General discussion and conclusions
It is important to note that, as long as the transport of solute can be described by the simple CDE, as in this study, this transfer-function method permits unambiguous identification of parameters from partial breakthrough data. This is because the CDE has random, symmetric mixing occurring in the centre of fluid motion, so that the early stage contains as much information as the latter. When other processes, such as rate-limited exchange between fast and slowly moving water in bimodal flow or between mobile and immobile water occur in a soil, the scenarios are different. These processes have nested time scales and much of the information about these rate processes is housed in the tail of the BTC. Although this transfer-function method has yet to be tested under such conditions, we suggest that the method, because of its robust fitting capability, might provide good fits with the earlier sections of BTCs that are influenced by rate-limited processes. The method should also be useful for reactive soil-solute combinations that have linear sorption/desorption isotherms, because of its ability to fit 3 transport parameters (R, [tau], and N) simultaneously (Mojid et al. 2004).
In this work, we followed the procedure described by Wakao and Kaguei (1982), who did not distinguish between resident and flux concentrations or specify the method of measuring the input and response signals, C(t). TDR, however, measures resident concentrations, whereas the transfer function in Eqn 3 is appropriate to flux concentrations. We acknowledge that this is a limitation in analysing our experiments, although the principle of the transfer-function method remains valid.
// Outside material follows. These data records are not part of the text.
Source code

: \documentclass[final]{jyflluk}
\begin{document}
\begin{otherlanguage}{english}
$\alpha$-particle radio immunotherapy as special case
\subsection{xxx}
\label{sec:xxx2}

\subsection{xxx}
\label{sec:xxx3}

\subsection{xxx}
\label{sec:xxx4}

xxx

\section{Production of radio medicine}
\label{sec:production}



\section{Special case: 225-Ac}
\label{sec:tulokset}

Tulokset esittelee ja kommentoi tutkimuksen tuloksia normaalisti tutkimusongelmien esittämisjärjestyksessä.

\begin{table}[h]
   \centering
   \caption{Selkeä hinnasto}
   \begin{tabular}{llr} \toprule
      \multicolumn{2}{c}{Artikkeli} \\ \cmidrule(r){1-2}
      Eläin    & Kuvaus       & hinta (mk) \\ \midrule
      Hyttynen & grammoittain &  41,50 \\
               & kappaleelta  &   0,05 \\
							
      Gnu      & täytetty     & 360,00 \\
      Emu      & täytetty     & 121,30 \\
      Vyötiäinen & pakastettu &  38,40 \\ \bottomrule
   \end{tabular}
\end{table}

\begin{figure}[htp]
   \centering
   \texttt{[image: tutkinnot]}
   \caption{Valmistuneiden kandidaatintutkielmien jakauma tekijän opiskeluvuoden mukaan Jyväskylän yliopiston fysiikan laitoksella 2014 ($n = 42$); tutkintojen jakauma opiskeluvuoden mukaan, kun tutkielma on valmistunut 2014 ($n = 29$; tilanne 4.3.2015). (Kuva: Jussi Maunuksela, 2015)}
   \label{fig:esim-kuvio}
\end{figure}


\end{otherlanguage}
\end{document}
However, any errors incurred as a result of this will be relatively minor at the values of P in our experiments (see, for example, lines A1 and A2 in fig. 44-1, and table 44-3, of van Genuchten and Wierenga 1986) and almost insignificant compared with experimental errors and the variability among the concentrations and replications for a particular soil illustrated in Fig. 5.
The transport of solute over an area can be predicted by means of simulation models (Vereecken et al. 1991; Vanclooster et al. 1994) into which are put local solute-transport parameters and the correct specification of their spatial variability. The success of such models depends on the accuracy of the input parameters, and so it is important to determine these accurately. However, there may be a tradeoff: quicker, less precise measurements on many samples may better represent the solute-transport parameters of the soil in the area than very precise determinations on a few samples. The use of partial BTCs would expedite the specification of the variability of these parameters, especially under unsaturated conditions. In addition, the transfer-function technique could be extended to a multi-position measurement system that allows estimates of the solute-transport parameters of sequential soil horizons down the profile (Mojid et al. 2004) because the C(t) functions at any position may be specified as an input signal. The technique we describe in this and our previous paper (Mojid et al. 2004) should be as valuable to soil scientists and hydrologists in the future as it has been to chemical engineers in the past 20 years.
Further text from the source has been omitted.